In the protection space, 12 certificate authorities, including VeriSign Inc., Cybertrust and Entrust are now issuing Extended Validation (EV) SSL Certificates. Microsoft’s Internet Explorer 7 is the first browser to fully support EV SSL Certificates, the next generation of the popular SSL Certificates. Now, when a user visits a site with a valid EV SSL Certificate, Internet Explorer 7 will alert the user to the available identity information by turning the background of the address bar green and displaying identity information. With EV Certificates, Microsoft will offer a better mechanism to validate the identity of a Web site, which will help boost consumer confidence in online transactions.

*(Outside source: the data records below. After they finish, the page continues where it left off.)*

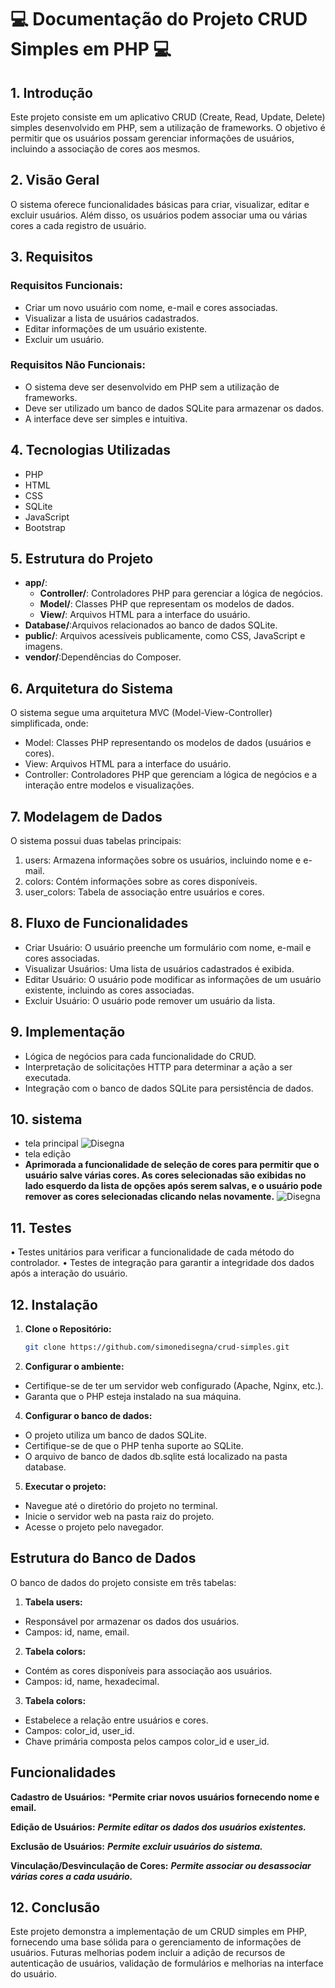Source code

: # :computer: Documentação do Projeto CRUD Simples em PHP  :computer:
## 1. Introdução
Este projeto consiste em um aplicativo CRUD (Create, Read, Update, Delete) simples desenvolvido em PHP, sem a utilização de frameworks. O objetivo é permitir que os usuários possam gerenciar informações de usuários, incluindo a associação de cores aos mesmos.

## 2. Visão Geral
O sistema oferece funcionalidades básicas para criar, visualizar, editar e excluir usuários. Além disso, os usuários podem associar uma ou várias cores a cada registro de usuário.

## 3. Requisitos

### Requisitos Funcionais:
- Criar um novo usuário com nome, e-mail e cores associadas.
- Visualizar a lista de usuários cadastrados.
- Editar informações de um usuário existente.
- Excluir um usuário.

### Requisitos Não Funcionais:
- O sistema deve ser desenvolvido em PHP sem a utilização de frameworks.
- Deve ser utilizado um banco de dados SQLite para armazenar os dados.
- A interface deve ser simples e intuitiva.

## 4. Tecnologias Utilizadas
- PHP
- HTML
- CSS
- SQLite
- JavaScript
- Bootstrap

## 5. Estrutura do Projeto
- **app/**:
  - **Controller/**: Controladores PHP para gerenciar a lógica de negócios.
  - **Model/**: Classes PHP que representam os modelos de dados.
  - **View/**: Arquivos HTML para a interface do usuário.
- **Database/**:Arquivos relacionados ao banco de dados SQLite.
- **public/**: Arquivos acessíveis publicamente, como CSS, JavaScript e imagens.
- **vendor/**:Dependências do Composer.
 
## 6. Arquitetura do Sistema

O sistema segue uma arquitetura MVC (Model-View-Controller) simplificada, onde:

- Model: Classes PHP representando os modelos de dados (usuários e cores).
- View: Arquivos HTML para a interface do usuário.
- Controller: Controladores PHP que gerenciam a lógica de negócios e a interação entre modelos e visualizações.

## 7. Modelagem de Dados
O sistema possui duas tabelas principais:

1. users: Armazena informações sobre os usuários, incluindo nome e e-mail.
2. colors: Contém informações sobre as cores disponíveis.
3. user_colors: Tabela de associação entre usuários e cores.

## 8. Fluxo de Funcionalidades
- Criar Usuário: O usuário preenche um formulário com nome, e-mail e cores associadas.
- Visualizar Usuários: Uma lista de usuários cadastrados é exibida.
- Editar Usuário: O usuário pode modificar as informações de um usuário existente, incluindo as cores associadas.
- Excluir Usuário: O usuário pode remover um usuário da lista.

## 9. Implementação
- Lógica de negócios para cada funcionalidade do CRUD.
- Interpretação de solicitações HTTP para determinar a ação a ser executada.
- Integração com o banco de dados SQLite para persistência de dados.

## 10. sistema
- tela principal
![Disegna](https://raw.githubusercontent.com/simonedisegna/crud-simples/main/public/img/principal.jpg)
- tela edição
- **Aprimorada a funcionalidade de seleção de cores para permitir que o usuário salve várias cores. As cores selecionadas são exibidas no lado esquerdo da lista de opções após serem salvas, e o usuário pode remover as cores selecionadas clicando nelas novamente.**
![Disegna](https://raw.githubusercontent.com/simonedisegna/crud-simples/main/public/img/edicao.jpg)

## 11. Testes
• Testes unitários para verificar a funcionalidade de cada método do controlador.
• Testes de integração para garantir a integridade dos dados após a interação do usuário.

## 12. Instalação

1. **Clone o Repositório:**
   ```bash
   git clone https://github.com/simonedisegna/crud-simples.git
   ```
2. **Configurar o ambiente:**

- Certifique-se de ter um servidor web configurado (Apache, Nginx, etc.).
- Garanta que o PHP esteja instalado na sua máquina.

4. **Configurar o banco de dados:**

- O projeto utiliza um banco de dados SQLite.
- Certifique-se de que o PHP tenha suporte ao SQLite.
- O arquivo de banco de dados db.sqlite está localizado na pasta database.

5. **Executar o projeto:**

- Navegue até o diretório do projeto no terminal.
- Inicie o servidor web na pasta raiz do projeto.
- Acesse o projeto pelo navegador.

## Estrutura do Banco de Dados
O banco de dados do projeto consiste em três tabelas:

1. **Tabela users:**

- Responsável por armazenar os dados dos usuários.
- Campos: id, name, email.

2. **Tabela colors:**

- Contém as cores disponíveis para associação aos usuários.
- Campos: id, name, hexadecimal.

3. **Tabela colors:**

- Estabelece a relação entre usuários e cores.
- Campos: color_id, user_id.
- Chave primária composta pelos campos color_id e user_id.

## Funcionalidades

**Cadastro de Usuários:**
***Permite criar novos usuários fornecendo nome e email.**

**Edição de Usuários:**
***Permite editar os dados dos usuários existentes.***

**Exclusão de Usuários:**
***Permite excluir usuários do sistema.***

**Vinculação/Desvinculação de Cores:**
***Permite associar ou desassociar várias cores a cada usuário.***

## 12. Conclusão
Este projeto demonstra a implementação de um CRUD simples em PHP, fornecendo uma base sólida para o gerenciamento de informações de usuários. Futuras melhorias podem incluir a adição de recursos de autenticação de usuários, validação de formulários e melhorias na interface do usuário.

In addition, Microsoft regularly partners with CA, which is demonstrating its Windows Vista-supported antivirus solution for consumers in the Microsoft Partner Pavilion at RSA. We’re also announcing the addition of worldwide partners including Australian Computer Emergency Response Team (AusCERT), BrandProtect, MySpace.com and NetCraft as new data providers of Microsoft’s Phishing Filter online database. These new providers join Microsoft’s current anti-phishing data providers to help keep consumers safe against ever-changing phishing threats. Our partnerships with these companies and end users has helped us protect users from web fraud and identity theft by blocking over 10 million attempts to visit known phishing sites, and is currently experiencing a rate of more than 1 million blocks a week.
Of course, all the companies I’ve mentioned represent just a fraction of the partners we’re working with in the area of security. We are continually engaging with partners on all levels to ensure anywhere access.
PressPass: What are some of the things that Microsoft and partners are doing to foster industry-wide collaboration?
Fathi: Microsoft sponsors participate in a wide range of initiatives, programs and organizations that focus on security-related and interoperability issues. These can be broad issues, such as Web services security, in which several dozen or even hundreds of partners might be involved, or they might be issues that involve just a few partners, such as the work we’ve done with Sun Microsystems, Red Hat and Certicom to evolve the Suite B cryptography standards.
We have grown the SecureIT Alliance, a group of more than 100 independent software vendors and systems integrators that work with Microsoft and each other to build and integrate security products into the Microsoft platform. We are also a founding member of the newly formed Interop Vendor Alliance, a community of more than 30 software and hardware vendors working together to enhance interoperability with Microsoft systems. The organization includes members such as Sun, Novell, BEA, AMD, NEC and Network Appliances. In addition, we share information about security threats and best practices with industry partners and governments through the Microsoft Security Response Alliance.
PressPass: What is the main thing you would like partners to take away from Gates’ and Mundie’s speech at RSA?
Fathi: In addition to investing in network security, protection and identity, it’s imperative that we deepen the dialogue between players in the security industry. We must all demonstrate that we’re not just looking out for ourselves. To strengthen trust in the technology ecosystem, we must all play a role in protecting our mutual customers, and we can only do that by working together.